Glencore has postponed the date to complete its takeover of Xstrata for the third time in the absence of approval for the deal from Chinese authorities.
Following the news, the company's stock declined on the London Stock Exchange, falling 3.81 percent to 372.75 pence as at 9:47 am.
The company informed its shareholders that the deal cannot be completed by the "long stop date" of 15 March, announced in January. Also, the company has not set a new deadline for completing the deal.
The £50bn ($75bn, €58bn) merger, creating a natural resources mammoth with 130,000 employees in more than 40 countries, was earlier approved by the European and South African authorities. The mega merger would bring together Xstrata's coal, copper, nickel and zinc mines with Glencore's expertise and market position in trading hundreds of commodities.
Glencore already had a 34 percent stake in Xstrata before the merger deal was announced. The deal faced several hurdles, including opposition from Qatar Holdings that had a 12 percent stake in Xstrata. Glencore had to raise the share exchange ratio to 3.05 new shares for every Xstrata share from an earlier ratio of 2.8 in order to get Qatar's nod.

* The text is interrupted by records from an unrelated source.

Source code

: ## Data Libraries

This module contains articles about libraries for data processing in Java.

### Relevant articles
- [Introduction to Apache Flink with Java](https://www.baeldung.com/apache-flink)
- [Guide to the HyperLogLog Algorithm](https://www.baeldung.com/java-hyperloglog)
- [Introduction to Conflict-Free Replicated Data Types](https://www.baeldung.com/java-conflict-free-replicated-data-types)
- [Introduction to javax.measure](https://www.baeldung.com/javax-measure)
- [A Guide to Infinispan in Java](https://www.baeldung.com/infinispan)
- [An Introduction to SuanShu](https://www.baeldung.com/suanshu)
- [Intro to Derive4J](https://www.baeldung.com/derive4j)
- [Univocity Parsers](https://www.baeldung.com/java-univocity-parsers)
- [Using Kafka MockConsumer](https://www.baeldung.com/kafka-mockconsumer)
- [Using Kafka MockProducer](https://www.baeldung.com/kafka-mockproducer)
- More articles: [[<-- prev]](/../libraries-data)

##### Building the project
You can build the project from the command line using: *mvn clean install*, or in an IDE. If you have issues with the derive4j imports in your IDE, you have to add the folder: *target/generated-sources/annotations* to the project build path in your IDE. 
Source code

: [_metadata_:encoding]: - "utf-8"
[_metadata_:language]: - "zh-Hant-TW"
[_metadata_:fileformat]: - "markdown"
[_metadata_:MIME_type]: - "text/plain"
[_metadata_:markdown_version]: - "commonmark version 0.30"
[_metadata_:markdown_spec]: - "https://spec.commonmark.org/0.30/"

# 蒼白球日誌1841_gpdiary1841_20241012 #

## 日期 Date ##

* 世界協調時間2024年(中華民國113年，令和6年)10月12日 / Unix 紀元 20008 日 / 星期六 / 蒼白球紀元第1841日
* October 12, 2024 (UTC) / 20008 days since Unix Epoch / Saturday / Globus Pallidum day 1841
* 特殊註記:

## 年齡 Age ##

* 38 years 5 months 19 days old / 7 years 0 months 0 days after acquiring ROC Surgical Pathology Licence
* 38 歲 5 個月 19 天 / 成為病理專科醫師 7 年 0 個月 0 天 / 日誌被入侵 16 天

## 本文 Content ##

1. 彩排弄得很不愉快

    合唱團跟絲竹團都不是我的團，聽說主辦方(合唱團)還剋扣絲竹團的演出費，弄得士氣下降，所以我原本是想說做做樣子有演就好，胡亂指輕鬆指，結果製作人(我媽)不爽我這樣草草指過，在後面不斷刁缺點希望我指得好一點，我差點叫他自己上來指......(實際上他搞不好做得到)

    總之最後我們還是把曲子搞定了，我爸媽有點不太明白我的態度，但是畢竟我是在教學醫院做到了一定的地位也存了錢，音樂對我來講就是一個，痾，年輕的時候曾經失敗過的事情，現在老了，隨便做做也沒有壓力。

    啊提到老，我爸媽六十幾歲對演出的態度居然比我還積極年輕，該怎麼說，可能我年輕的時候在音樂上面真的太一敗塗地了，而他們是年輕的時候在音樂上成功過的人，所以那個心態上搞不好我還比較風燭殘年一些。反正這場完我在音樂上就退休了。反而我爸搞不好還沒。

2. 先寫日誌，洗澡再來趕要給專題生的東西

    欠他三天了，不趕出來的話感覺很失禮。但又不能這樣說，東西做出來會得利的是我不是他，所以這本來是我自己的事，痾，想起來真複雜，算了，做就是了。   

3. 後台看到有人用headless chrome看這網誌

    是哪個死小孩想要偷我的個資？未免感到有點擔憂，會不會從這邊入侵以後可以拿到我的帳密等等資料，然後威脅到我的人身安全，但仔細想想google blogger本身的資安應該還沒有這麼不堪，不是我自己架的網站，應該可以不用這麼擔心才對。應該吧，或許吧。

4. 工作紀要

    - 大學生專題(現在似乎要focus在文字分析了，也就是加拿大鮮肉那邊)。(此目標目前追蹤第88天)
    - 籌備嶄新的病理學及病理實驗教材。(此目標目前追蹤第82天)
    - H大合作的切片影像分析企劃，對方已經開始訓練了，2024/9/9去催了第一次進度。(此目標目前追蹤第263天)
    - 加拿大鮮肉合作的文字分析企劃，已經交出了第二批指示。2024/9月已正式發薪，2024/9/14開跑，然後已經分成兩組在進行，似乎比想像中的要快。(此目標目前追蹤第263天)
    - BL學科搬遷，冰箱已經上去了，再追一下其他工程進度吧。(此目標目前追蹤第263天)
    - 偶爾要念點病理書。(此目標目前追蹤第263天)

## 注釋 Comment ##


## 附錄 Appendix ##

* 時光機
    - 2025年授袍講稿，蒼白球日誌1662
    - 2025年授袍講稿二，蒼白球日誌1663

Further, Xstrata shareholders were not happy with a pay plan to retain key executives in connection with the merger. About 80 percent of the shareholders were not in favour of the pay scheme.
The merger does not significantly impact competition but China can consider domestic industrial policy while considering approval, The Wall Street Journal had earlier reported, citing Berwin Leighton Paisner LLP lawyer Dave Anderson.
Both Glencore and Xstrata are already selling minerals in China and the merged company expects to raise its market share in the country. Nevertheless, they do not have operating assets like mines and smelters in the region.